* WORK REQUEST *
Nothing but the lines from the line with "type alone provides." through the end of the data is to be copied, and each is to be copied exactly.

# # #

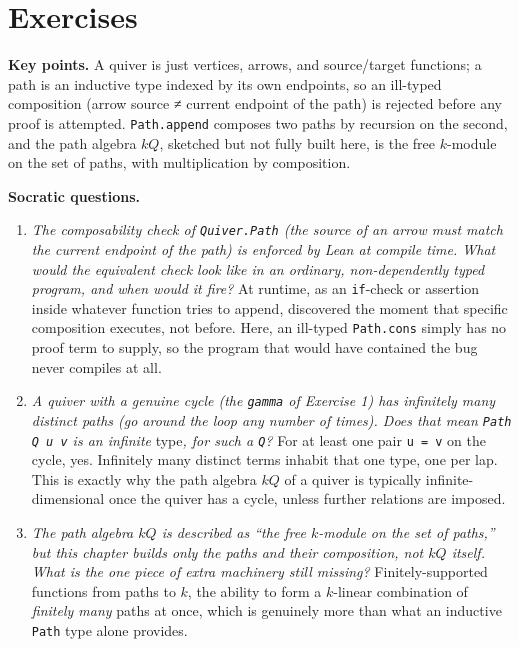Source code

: \section{Exercises}\label{sec:12-path-algebras:06-exercises:1}

\textbf{Key points.} A quiver is just vertices, arrows, and source/target functions; a path is an inductive type indexed by its own endpoints, so an ill-typed composition (arrow source ≠ current endpoint of the path) is rejected before any proof is attempted. \texttt{Path.append} composes two paths by recursion on the second, and the path algebra \(kQ\), sketched but not fully built here, is the free \(k\)-module on the set of paths, with multiplication by composition.

\textbf{Socratic questions.}

\begin{enumerate}
\def\labelenumi{\arabic{enumi}.}
\item
  \emph{The composability check of \texttt{Quiver.Path} (the source of an arrow must match the current endpoint of the path) is enforced by Lean at compile time. What would the equivalent check look like in an ordinary, non-dependently typed program, and when would it fire?} At runtime, as an \texttt{if}-check or assertion inside whatever function tries to append, discovered the moment that specific composition executes, not before. Here, an ill-typed \texttt{Path.cons} simply has no proof term to supply, so the program that would have contained the bug never compiles at all.
\item
  \emph{A quiver with a genuine cycle (the \texttt{gamma} of Exercise 1) has infinitely many distinct paths (go around the loop any number of times). Does that mean \texttt{Path Q u v} is an infinite }type\emph{, for such a \texttt{Q}?} For at least one pair \texttt{u = v} on the cycle, yes. Infinitely many distinct terms inhabit that one type, one per lap. This is exactly why the path algebra \(kQ\) of a quiver is typically infinite-dimensional once the quiver has a cycle, unless further relations are imposed.
\item
  \emph{The path algebra \(kQ\) is described as ``the free \(k\)-module on the set of paths,'' but this chapter builds only the paths and their composition, not \(kQ\) itself. What is the one piece of extra machinery still missing?} Finitely-supported functions from paths to \(k\), the ability to form a \(k\)-linear combination of \emph{finitely many} paths at once, which is genuinely more than what an inductive \texttt{Path} type alone provides.

\end{enumerate}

# # #

* RESULT OF THIS EXERCISE *
  \emph{The path algebra \(kQ\) is described as ``the free \(k\)-module on the set of paths,'' but this chapter builds only the paths and their composition, not \(kQ\) itself. What is the one piece of extra machinery still missing?} Finitely-supported functions from paths to \(k\), the ability to form a \(k\)-linear combination of \emph{finitely many} paths at once, which is genuinely more than what an inductive \texttt{Path} type alone provides.

\end{enumerate}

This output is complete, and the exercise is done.